TASK INSTRUCTIONS:
Please transcribe exactly the lines from the first line of the records below through the line containing "We first analyse", including both, and omit all pictures.

Dataset records
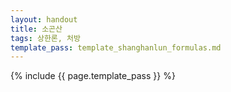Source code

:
 ```yaml
---
layout: handout
title: 소곤산
tags: 상한론, 처방
template_pass: template_shanghanlun_formulas.md
---
```



{% include {{ page.template_pass }} %}
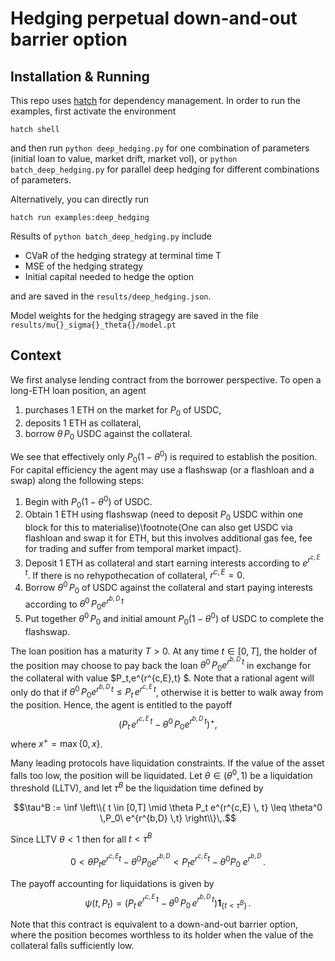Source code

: # Hedging perpetual down-and-out barrier option


## Installation & Running

This repo uses [hatch](https://hatch.pypa.io/latest/) for dependency
management. In order to run the examples, first activate the environment 

```
hatch shell
```

and then run `python deep_hedging.py` for one combination of parameters (initial loan to value, market drift, market vol),
or `python batch_deep_hedging.py` for parallel deep hedging for different combinations of parameters.

Alternatively, you can directly run 
```
hatch run examples:deep_hedging
```

Results of `python batch_deep_hedging.py` include
- CVaR of the hedging strategy at terminal time T
- MSE of the hedging strategy
- Initial capital needed to hedge the option

and are saved in the  `results/deep_hedging.json`.

Model weights for the hedging stragegy are saved in the file `results/mu{}_sigma{}_theta{}/model.pt`


## Context

 We first analyse lending contract from the borrower perspective.
 To open a long-ETH loan position, an agent
 1. purchases 1 ETH on the market for $P_0$ of USDC,
 2. deposits 1 ETH as collateral,
 3. borrow $\theta \,P_0$ USDC against the collateral.

 We see that effectively only $P_0(1 - \theta^0)$ is required to establish the position. For capital efficiency the agent may use a flashswap (or a flashloan and a swap) along the following steps:
1. Begin with $P_0(1-\theta^0)$ of USDC.
2. Obtain 1 ETH using flashswap (need to deposit $P_0$ USDC within one block for this to materialise)\footnote{One can also get USDC via flashloan and swap it for ETH, but this involves additional gas fee, fee for trading and suffer from temporal market impact}.
3. Deposit 1 ETH as collateral and start earning interests according to $e^{r^{c,E}\,t}$. If there is no rehypothecation of collateral, $r^{c,E}=0$.
4. Borrow $\theta^0 \,P_0$ of USDC against the collateral and start paying interests according to $\theta^0 \,P_0 e^{r^{b,D}\, t}$
5. Put together $\theta^0 \,P_0$ and initial amount $P_0(1-\theta^0)$  of USDC to complete the flashswap.


The loan position has a maturity $T>0$.
At any time $t\in [0,T]$, the holder of the position may choose to pay back the loan $\theta^0 \,P_0 e^{r^{b,D}\, t}$ in exchange for the collateral with value $P_t\,e^{r^{c,E}\,t} $. Note that a rational agent will only do that if $\theta^0 \,P_0 e^{r^{b,D}\, t} \leq P_t\,e^{r^{c,E}\,t}$, otherwise it is better to walk away from the position.  Hence,   the agent is entitled to the  payoff
$$(P_t\,e^{r^{c,E}\,t} -\theta^0 \,P_0 e^{r^{b,D}\, t} )^{+},$$
 where $x^+ = \max\{0,x\}$.

 Many leading protocols have liquidation constraints.
 If the value of the asset falls too low, the position will be liquidated.
 Let $\theta \in (\theta^0,1)$ be a liquidation threshold (LLTV),
 and let $\tau^B$ be the liquidation time  defined by

$$\tau^B := \inf \left\\{ t \in [0,T] \mid \theta P_t e^{r^{c,E} \, t} \leq \theta^0 \,P_0\ e^{r^{b,D} \,t}  \right\\}\,.$$

Since LLTV $\theta<1$ then for all $t<\tau^B$

$$0< \theta P_t e^{r^{c,E} t} - \theta^0 P_0 e^{r^{b,D}} < P_t e^{r^{c,E} t} -  \theta^0 P_0\ e^{r^{b,D}}\,.
$$

The payoff accounting for liquidations is given by
$$\psi(t, P_t) = (P_t\,e^{r^{c,E}\,t} - \theta^0 \,P_0\,e^{r^{b,D}\, t} )\mathbf{1}_{\{t<\tau^B\}}\,.$$

Note that this contract is  equivalent to a down-and-out barrier option, where the position becomes worthless to its holder when the value of the collateral falls sufficiently low.
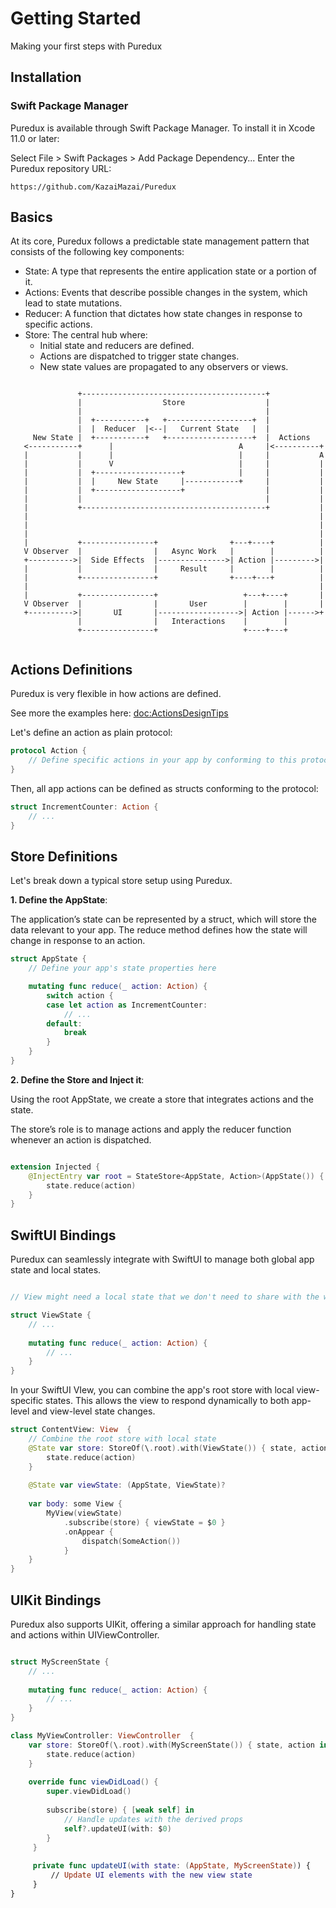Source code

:# Getting Started

Making your first steps with Puredux

## Installation

### Swift Package Manager


Puredux is available through Swift Package Manager. To install it in Xcode 11.0 or later:

Select File > Swift Packages > Add Package Dependency...
Enter the Puredux repository URL:

```
https://github.com/KazaiMazai/Puredux
```
 
## Basics

At its core, Puredux follows a predictable state management pattern that consists of the following key components:

- State: A type that represents the entire application state or a portion of it.
- Actions: Events that describe possible changes in the system, which lead to state mutations.
- Reducer: A function that dictates how state changes in response to specific actions.
- Store: The central hub where:
    - Initial state and reducers are defined.
    - Actions are dispatched to trigger state changes.
    - New state values are propagated to any observers or views.


 
 ```text
 
                +-----------------------------------------+
                |                  Store                  |
                |                                         |
                |  +-----------+   +-------------------+  |
                |  |  Reducer  |<--|   Current State   |  |
      New State |  +-----------+   +-------------------+  |  Actions
    <-----------+      |                            A     |<----------+
    |           |      |                            |     |           A
    |           |      V                            |     |           |
    |           |  +-------------------+            |     |           |
    |           |  |     New State     |------------+     |           |
    |           |  +-------------------+                  |           |
    |           |                                         |           |
    |           +-----------------------------------------+           |
    |                                                                 |
    |                                                                 |
    |                                                                 |
    |           +----------------+                +---+----+          |
    V Observer  |                |   Async Work   |        |          |
    +---------->|  Side Effects  |--------------->| Action |--------->|
    |           |                |     Result     |        |          |
    |           +----------------+                +----+---+          |
    |                                                                 |
    |           +----------------+                   +---+----+       |
    V Observer  |                |       User        |        |       |
    +---------->|       UI       |------------------>| Action |------>+
                |                |   Interactions    |        |
                +----------------+                   +----+---+
        
 ```

## Actions Definitions

Puredux is very flexible in how actions are defined.

See more the examples here: 
<doc:ActionsDesignTips>

Let's define an action as plain protocol:
 
```swift
protocol Action {
    // Define specific actions in your app by conforming to this protocol
}
```
Then, all app actions can be defined as structs conforming to the protocol:

```swift
struct IncrementCounter: Action {
    // ...
}
```

## Store Definitions

Let's break down a typical store setup using Puredux.


**1. Define the AppState**:

The application’s state can be represented by a struct, which will store the data relevant to your app. 
The reduce method defines how the state will change in response to an action.

 
```swift
struct AppState {
    // Define your app's state properties here

    mutating func reduce(_ action: Action) {
        switch action {
        case let action as IncrementCounter:
            // ...
        default:
            break
        }
    }
}
```
**2. Define the Store and Inject it**:

Using the root AppState, we create a store that integrates actions and the state. 

The store’s role is to manage actions and apply the reducer function whenever an action is dispatched.

```swift

extension Injected {
    @InjectEntry var root = StateStore<AppState, Action>(AppState()) { state, action in
        state.reduce(action)
    }
}

```

## SwiftUI Bindings

Puredux can seamlessly integrate with SwiftUI to manage both global app state and local states.

```swift

// View might need a local state that we don't need to share with the whole app 

struct ViewState {
    // ...
    
    mutating func reduce(_ action: Action) {
        // ...
    }
}
```

In your SwiftUI VIew, you can combine the app's root store with local view-specific states.
This allows the view to respond dynamically to both app-level and view-level state changes.

```swift
struct ContentView: View  {
    // Combine the root store with local state
    @State var store: StoreOf(\.root).with(ViewState()) { state, action in 
        state.reduce(action) 
    }
    
    @State var viewState: (AppState, ViewState)?
    
    var body: some View {
        MyView(viewState)
            .subscribe(store) { viewState = $0 }
            .onAppear {
                dispatch(SomeAction())
            }
    }
}

```

## UIKit Bindings
 
Puredux also supports UIKit, offering a similar approach for handling state and actions within UIViewController.

```swift

struct MyScreenState {
    // ...
    
    mutating func reduce(_ action: Action) {
        // ...
    }
}

class MyViewController: ViewController  {
    var store: StoreOf(\.root).with(MyScreenState()) { state, action in 
        state.reduce(action) 
    }
    
    override func viewDidLoad() {
        super.viewDidLoad()
         
        subscribe(store) { [weak self] in
            // Handle updates with the derived props
            self?.updateUI(with: $0)
        }
     }
     
     private func updateUI(with state: (AppState, MyScreenState)) {
         // Update UI elements with the new view state
     }
}

```

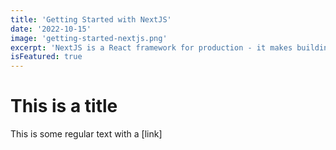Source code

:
```yaml
---
title: 'Getting Started with NextJS'
date: '2022-10-15'
image: 'getting-started-nextjs.png'
excerpt: 'NextJS is a React framework for production - it makes building fullstack React apps and sites a breeze and ships with built-in SSR.'
isFeatured: true
---
```


# This is a title

This is some regular text with a [link]

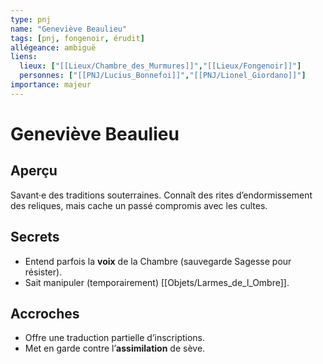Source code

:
 ```yaml
---
type: pnj
name: "Geneviève Beaulieu"
tags: [pnj, fongenoir, érudit]
allégeance: ambiguë
liens:
  lieux: ["[[Lieux/Chambre_des_Murmures]]","[[Lieux/Fongenoir]]"]
  personnes: ["[[PNJ/Lucius_Bonnefoi]]","[[PNJ/Lionel_Giordano]]"]
importance: majeur
---
```


# Geneviève Beaulieu

## Aperçu
Savant·e des traditions souterraines. Connaît des rites d’endormissement des reliques, mais cache un passé compromis avec les cultes.

## Secrets
- Entend parfois la **voix** de la Chambre (sauvegarde Sagesse pour résister).
- Sait manipuler (temporairement) [[Objets/Larmes_de_l_Ombre]].

## Accroches
- Offre une traduction partielle d’inscriptions.
- Met en garde contre l’**assimilation** de sève.
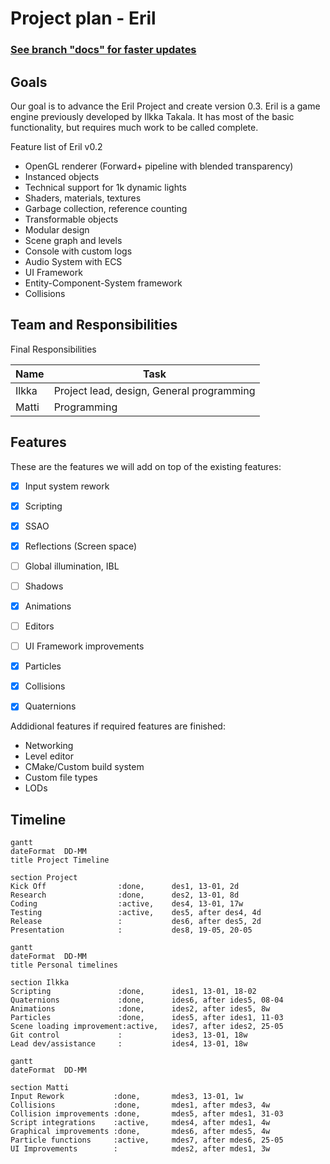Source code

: # Project plan - Eril

### __[See branch "docs" for faster updates](../../tree/docs/docs/ProjectPlan.md)__

## Goals
Our goal is to advance the Eril Project and create version 0.3.
Eril is a game engine previously developed by Ilkka Takala. It has most of the basic functionality, but requires much work to be called complete. 

Feature list of Eril v0.2
* OpenGL renderer (Forward+ pipeline with blended transparency)
* Instanced objects
* Technical support for 1k dynamic lights
* Shaders, materials, textures
* Garbage collection, reference counting
* Transformable objects
* Modular design
* Scene graph and levels
* Console with custom logs
* Audio System with ECS
* UI Framework
* Entity-Component-System framework
* Collisions

## Team and Responsibilities

Final Responsibilities

| Name   | Task |
| ---    | ---  |
| Ilkka  | Project lead, design, General programming |
| Matti | Programming |

## Features

These are the features we will add on top of the existing features:
- [x] Input system rework
- [x] Scripting
- [x] SSAO
- [x] Reflections (Screen space)
- [ ] Global illumination, IBL
- [ ] Shadows
- [x] Animations
- [ ] Editors
- [ ] UI Framework improvements
- [x] Particles
- [x] Collisions
- [x] Quaternions


Addidional features if required features are finished:
* Networking
* Level editor
* CMake/Custom build system
* Custom file types
* LODs

## Timeline

```mermaid
gantt
dateFormat  DD-MM
title Project Timeline

section Project
Kick Off                :done,      des1, 13-01, 2d
Research                :done,      des2, 13-01, 8d
Coding                  :active,    des4, 13-01, 17w
Testing                 :active,    des5, after des4, 4d
Release                 :           des6, after des5, 2d
Presentation            :           des8, 19-05, 20-05
```

```mermaid
gantt
dateFormat  DD-MM
title Personal timelines

section Ilkka
Scripting               :done,      ides1, 13-01, 18-02
Quaternions             :done,      ides6, after ides5, 08-04
Animations              :done,      ides2, after ides5, 8w
Particles               :done,      ides5, after ides1, 11-03
Scene loading improvement:active,   ides7, after ides2, 25-05
Git control             :           ides3, 13-01, 18w
Lead dev/assistance     :           ides4, 13-01, 18w
```
```mermaid
gantt
dateFormat  DD-MM

section Matti
Input Rework           :done,       mdes3, 13-01, 1w
Collisions             :done,       mdes1, after mdes3, 4w
Collision improvements :done,       mdes5, after mdes1, 31-03
Script integrations    :active,     mdes4, after mdes1, 4w
Graphical improvements :done,       mdes6, after mdes5, 4w
Particle functions     :active,     mdes7, after mdes6, 25-05
UI Improvements        :            mdes2, after mdes1, 3w
```












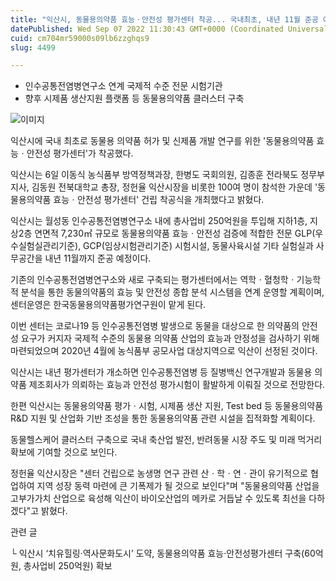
 ```yaml
---
title: "익산시, 동물용의약품 효능ㆍ안전성 평가센터 착공... 국내최초, 내년 11월 준공 예정"
datePublished: Wed Sep 07 2022 11:30:43 GMT+0000 (Coordinated Universal Time)
cuid: cm704mr59000s09lb6zzghqs9
slug: 4499

---
```



- 인수공통전염병연구소 연계 국제적 수준 전문 시험기관
- 향후 시제품 생산지원 플랫폼 등 동물용의약품 클러스터 구축

![이미지](https://cdn.hashnode.com/res/hashnode/image/upload/v1739256864878/344d9062-ba54-4cdb-a808-08780839d34f.jpeg)

익산시에 국내 최초로 동물용 의약품 허가 및 신제품 개발 연구를 위한 '동물용의약품 효능ㆍ안전성 평가센터'가 착공했다.

익산시는 6일 이동식 농식품부 방역정책과장, 한병도 국회의원, 김종훈 전라북도 정무부지사, 김동원 전북대학교 총장, 정헌율 익산시장을 비롯한 100여 명이 참석한 가운데 '동물용의약품 효능ㆍ안전성 평가센터' 건립 착공식을 개최했다고 밝혔다.

익산시는 월성동 인수공통전염병연구소 내에 총사업비 250억원을 투입해 지하1층, 지상2층 연면적 7,230㎡ 규모로 동물용의약품 효능ㆍ안전성 검증에 적합한 전문 GLP(우수실험실관리기준), GCP(임상시험관리기준) 시험시설, 동물사육시설 기타 실험실과 사무공간을 내년 11월까지 준공 예정이다.

기존의 인수공통전염병연구소와 새로 구축되는 평가센터에서는 역학ㆍ혈청학ㆍ기능학적 분석을 통한 동물의약품의 효능 및 안전성 종합 분석 시스템을 연계 운영할 계획이며, 센터운영은 한국동물용의약품평가연구원이 맡게 된다.

이번 센터는 코로나19 등 인수공통전염병 발생으로 동물을 대상으로 한 의약품의 안전성 요구가 커지자 국제적 수준의 동물용 의약품 산업의 효능과 안정성을 검사하기 위해 마련되었으며 2020년 4월에 농식품부 공모사업 대상지역으로 익산이 선정된 것이다.

익산시는 내년 평가센터가 개소하면 인수공통전염병 등 질병백신 연구개발과 동물용 의약품 제조회사가 의뢰하는 효능과 안전성 평가시험이 활발하게 이뤄질 것으로 전망한다.

한편 익산시는 동물용의약품 평가ㆍ시험, 시제품 생산 지원, Test bed 등 동물용의약품 R&D 지원 및 산업화 기반 조성을 통한 동물용의약품 관련 시설을 집적화할 계획이다.

동물헬스케어 클러스터 구축으로 국내 축산업 발전, 반려동물 시장 주도 및 미래 먹거리 확보에 기여할 것으로 보인다.

정헌율 익산시장은 "센터 건립으로 농생명 연구 관련 산ㆍ학ㆍ연ㆍ관이 유기적으로 협업하여 지역 성장 동력 마련에 큰 기폭제가 될 것으로 보인다"며 "동물용의약품 산업을 고부가가치 산업으로 육성해 익산이 바이오산업의 메카로 거듭날 수 있도록 최선을 다하겠다"고 밝혔다.

관련 글

└ 익산시 ‘치유힐링·역사문화도시’ 도약, 동물용의약품 효능·안전성평가센터 구축(60억원, 총사업비 250억원) 확보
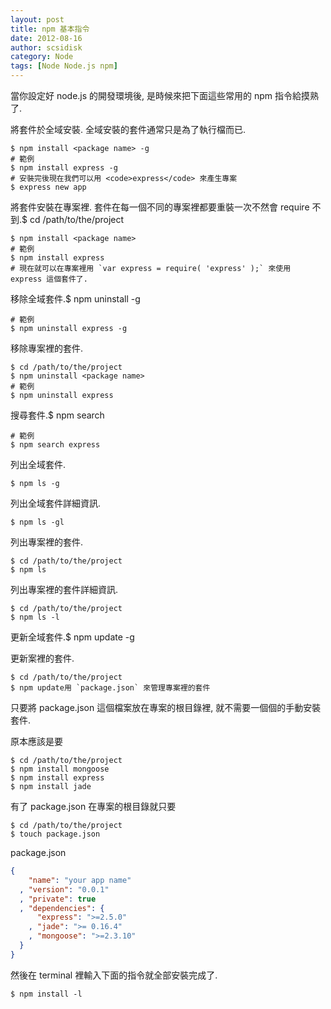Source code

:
 ```yaml
---
layout: post
title: npm 基本指令
date: 2012-08-16
author: scsidisk
category: Node
tags: [Node Node.js npm]
---
```


當你設定好 node.js 的開發環境後, 是時候來把下面這些常用的 npm 指令給摸熟了.

將套件於全域安裝. 全域安裝的套件通常只是為了執行檔而已.

```
$ npm install <package name> -g
# 範例
$ npm install express -g
# 安裝完後現在我們可以用 <code>express</code> 來產生專案
$ express new app
```

將套件安裝在專案裡. 套件在每一個不同的專案裡都要重裝一次不然會 require 不到.$ cd /path/to/the/project

```
$ npm install <package name>
# 範例
$ npm install express
# 現在就可以在專案裡用 `var express = require( 'express' );` 來使用 express 這個套件了.
```

移除全域套件.$ npm uninstall <package name> -g

```
# 範例
$ npm uninstall express -g
```

移除專案裡的套件.

```
$ cd /path/to/the/project
$ npm uninstall <package name>
# 範例
$ npm uninstall express
```

搜尋套件.$ npm search <package name>

```
# 範例
$ npm search express
```

列出全域套件.

```
$ npm ls -g
```

列出全域套件詳細資訊.

```
$ npm ls -gl
```

列出專案裡的套件.

```
$ cd /path/to/the/project
$ npm ls
```

列出專案裡的套件詳細資訊.

```
$ cd /path/to/the/project
$ npm ls -l
```

更新全域套件.$ npm update -g

更新案裡的套件.

```
$ cd /path/to/the/project
$ npm update用 `package.json` 來管理專案裡的套件
```

只要將 package.json 這個檔案放在專案的根目錄裡, 就不需要一個個的手動安裝套件.

原本應該是要

```
$ cd /path/to/the/project
$ npm install mongoose
$ npm install express
$ npm install jade
```

有了 package.json 在專案的根目錄就只要

```
$ cd /path/to/the/project
$ touch package.json
```

package.json

```json
{
    "name": "your app name"
  , "version": "0.0.1"
  , "private": true
  , "dependencies": {
      "express": ">=2.5.0"
    , "jade": ">= 0.16.4"
    , "mongoose": ">=2.3.10"
  }
}
```

然後在 terminal 裡輸入下面的指令就全部安裝完成了.

```
$ npm install -l
```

ANSWER SECTION:
Source code

:
 ```yaml
---
layout: handout
title: 소곤산
tags: 상한론, 처방
template_pass: template_shanghanlun_formulas.md
---
```



{% include {{ page.template_pass }} %}
Source code

: # Hedging perpetual down-and-out barrier option


## Installation & Running

This repo uses [hatch](https://hatch.pypa.io/latest/) for dependency
management. In order to run the examples, first activate the environment 

```
hatch shell
```

and then run `python deep_hedging.py` for one combination of parameters (initial loan to value, market drift, market vol),
or `python batch_deep_hedging.py` for parallel deep hedging for different combinations of parameters.

Alternatively, you can directly run 
```
hatch run examples:deep_hedging
```

Results of `python batch_deep_hedging.py` include
- CVaR of the hedging strategy at terminal time T
- MSE of the hedging strategy
- Initial capital needed to hedge the option

and are saved in the  `results/deep_hedging.json`.

Model weights for the hedging stragegy are saved in the file `results/mu{}_sigma{}_theta{}/model.pt`


## Context

 We first analyse lending contract from the borrower perspective.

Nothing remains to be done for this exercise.